Doemos e aceitar que doemos nos ajuda a atravessar a dor. Doer é tão importante quanto não sentir dor. A dor tem um dialeto próprio e cabe a cada um de nós compreender o que ela quer nos dizer. Há uma linguagem nela, há um dizer de nós mesmos que, por não mais sabermos doer, nos assusta.
Vivemos uma hipertrofia social que gira em torno da ideia de felicidade constante, como se isso fosse possível. Doer é o contraponto desta fantasia. Doer nos traz de volta para o real, fala do tamanho que temos. Diz da nossa vulnerabilidade. Escancara nossas fragilidades. Nos recoloca na posição de ser humano. Não há absolutamente nada de fraqueza em doer. Pelo contrário.
Doer faz de nós mais pessoas. Nos coloca diante do outro com menos arrogância. Doemos de modo muito particular, mas também muito parecidos. Só as máquinas não doem. E, as máquinas, além de serem substituídas a qualquer momento, não constroem vínculos. Doemos onde amamos. É lá onde doemos que compreendemos que, em algum momento, por um determinado tempo, amamos e fomos felizes.
A dor é a certeza do fim de algo bom. Talvez por isso tenhamos tanto medo de doer, como se pudéssemos impedir que as coisas boas também chegassem a um fim. Talvez porque desejássemos, feito crianças, que as coisas boas nunca terminassem. Talvez porque dar-se conta disso é compreender que também passamos pela vida e um dia nos despediremos de tudo e de todos.

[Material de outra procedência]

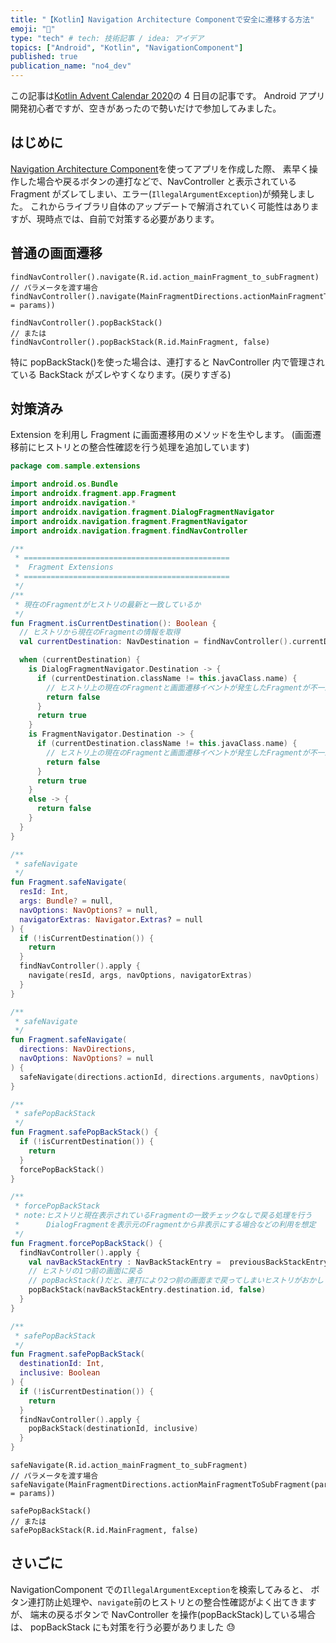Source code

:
 ```yaml
---
title: "【Kotlin】Navigation Architecture Componentで安全に遷移する方法"
emoji: "📌"
type: "tech" # tech: 技術記事 / idea: アイデア
topics: ["Android", "Kotlin", "NavigationComponent"]
published: true
publication_name: "no4_dev"
---
```


この記事は[Kotlin Advent Calendar 2020](https://qiita.com/advent-calendar/2020/kotlin)の 4 日目の記事です。
Android アプリ開発初心者ですが、空きがあったので勢いだけで参加してみました。

## はじめに

[Navigation Architecture Component](https://developer.android.com/guide/navigation?hl=ja)を使ってアプリを作成した際、
素早く操作した場合や戻るボタンの連打などで、NavController と表示されている Fragment がズレてしまい、エラー(`IllegalArgumentException`)が頻発しました。
これからライブラリ自体のアップデートで解消されていく可能性はありますが、現時点では、自前で対策する必要があります。

## 普通の画面遷移

```kotlin:MainFragmentからSubFragmentへの遷移
findNavController().navigate(R.id.action_mainFragment_to_subFragment)
// パラメータを渡す場合
findNavController().navigate(MainFragmentDirections.actionMainFragmentToSubFragment(params = params))
```

```kotlin:SubFragmentからMainFragmentへ戻る場合の遷移
findNavController().popBackStack()
// または
findNavController().popBackStack(R.id.MainFragment, false)
```

特に popBackStack()を使った場合は、連打すると NavController 内で管理されている BackStack がズレやすくなります。(戻りすぎる)

## 対策済み

Extension を利用し Fragment に画面遷移用のメソッドを生やします。
(画面遷移前にヒストリとの整合性確認を行う処理を追加しています)

```kotlin:FragmentExtension.kt
package com.sample.extensions

import android.os.Bundle
import androidx.fragment.app.Fragment
import androidx.navigation.*
import androidx.navigation.fragment.DialogFragmentNavigator
import androidx.navigation.fragment.FragmentNavigator
import androidx.navigation.fragment.findNavController

/**
 * ==============================================
 *  Fragment Extensions
 * ==============================================
 */
/**
 * 現在のFragmentがヒストリの最新と一致しているか
 */
fun Fragment.isCurrentDestination(): Boolean {
  // ヒストリから現在のFragmentの情報を取得
  val currentDestination: NavDestination = findNavController().currentDestination ?: return false

  when (currentDestination) {
    is DialogFragmentNavigator.Destination -> {
      if (currentDestination.className != this.javaClass.name) {
        // ヒストリ上の現在のFragmentと画面遷移イベントが発生したFragmentが不一致
        return false
      }
      return true
    }
    is FragmentNavigator.Destination -> {
      if (currentDestination.className != this.javaClass.name) {
        // ヒストリ上の現在のFragmentと画面遷移イベントが発生したFragmentが不一致
        return false
      }
      return true
    }
    else -> {
      return false
    }
  }
}

/**
 * safeNavigate
 */
fun Fragment.safeNavigate(
  resId: Int,
  args: Bundle? = null,
  navOptions: NavOptions? = null,
  navigatorExtras: Navigator.Extras? = null
) {
  if (!isCurrentDestination()) {
    return
  }
  findNavController().apply {
    navigate(resId, args, navOptions, navigatorExtras)
  }
}

/**
 * safeNavigate
 */
fun Fragment.safeNavigate(
  directions: NavDirections,
  navOptions: NavOptions? = null
) {
  safeNavigate(directions.actionId, directions.arguments, navOptions)
}

/**
 * safePopBackStack
 */
fun Fragment.safePopBackStack() {
  if (!isCurrentDestination()) {
    return
  }
  forcePopBackStack()
}

/**
 * forcePopBackStack
 * note:ヒストリと現在表示されているFragmentの一致チェックなしで戻る処理を行う
 *      DialogFragmentを表示元のFragmentから非表示にする場合などの利用を想定
 */
fun Fragment.forcePopBackStack() {
  findNavController().apply {
    val navBackStackEntry : NavBackStackEntry =  previousBackStackEntry ?: return
    // ヒストリの1つ前の画面に戻る
    // popBackStack()だと、連打により2つ前の画面まで戻ってしまいヒストリがおかしくなることがある
    popBackStack(navBackStackEntry.destination.id, false)
  }
}

/**
 * safePopBackStack
 */
fun Fragment.safePopBackStack(
  destinationId: Int,
  inclusive: Boolean
) {
  if (!isCurrentDestination()) {
    return
  }
  findNavController().apply {
    popBackStack(destinationId, inclusive)
  }
}
```

```kotlin:MainFragmentからSubFragmentへの遷移
safeNavigate(R.id.action_mainFragment_to_subFragment)
// パラメータを渡す場合
safeNavigate(MainFragmentDirections.actionMainFragmentToSubFragment(params = params))
```

```kotlin:SubFragmentからMainFragmentへ戻る場合の遷移
safePopBackStack()
// または
safePopBackStack(R.id.MainFragment, false)
```

## さいごに

NavigationComponent での`IllegalArgumentException`を検索してみると、
ボタン連打防止処理や、`navigate`前のヒストリとの整合性確認がよく出てきますが、
端末の戻るボタンで NavController を操作(popBackStack)している場合は、
popBackStack にも対策を行う必要がありました 😓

No entanto, doer nos traz de volta à vida. A dor fala também dos nossos limites. Diz de quando estamos vivendo no excesso e todo excesso causa dor, seja da natureza que for. Nada em demasia, diz o oráculo. Mas estamos sempre querendo mais e nem percebemos que na ânsia de mais e mais, perdemos a capacidade de sentir o gosto daquilo que vivemos, provamos, sentimos.
A velocidade não nos deixa observar a paisagem. O excesso nos atropela. A ganância nos carrega para perto do abismo. Por isso, doer é fundamental. A dor nos faz parar de girar feito um pião desgovernado na vida. A dor nos ensina que somos de carne e, assim, é impossível sermos indiferentes ao mundo.
Se nos permitíssemos doer mais, seríamos mais compreensivos, menos preconceituosos, teríamos menos certezas, afinal, doemos no coletivo.
Mas vivemos tempos em que tudo precisa girar para o mesmo lado. As pessoas querem os mesmos carros, as mesmas festas, os mesmos apartamentos, as mesmas viagens, as mesmas caras com os mesmos narizes, as mesmas roupas, as mesmas contas bancárias, as mesmas alegrias, as mesmas poses instagramáveis.
Para suportar a impotência diante disso, correm em busca de medicamentação e os sorrisos desafetados e alienados voltam a ser registrados, como se isso fosse o ideal a ser perseguido.
Há verdade na dor, afinal, tudo que é verdadeiro é doloroso, diz Byung-Chul Han. Uma vida sem dor é uma vida longe da verdade. É deparar-se com o inferno do igual. A dor produz intimidade, nos ensina a olhar para dentro e, o modo como doemos, diz quem somos e como vivemos nossa vida.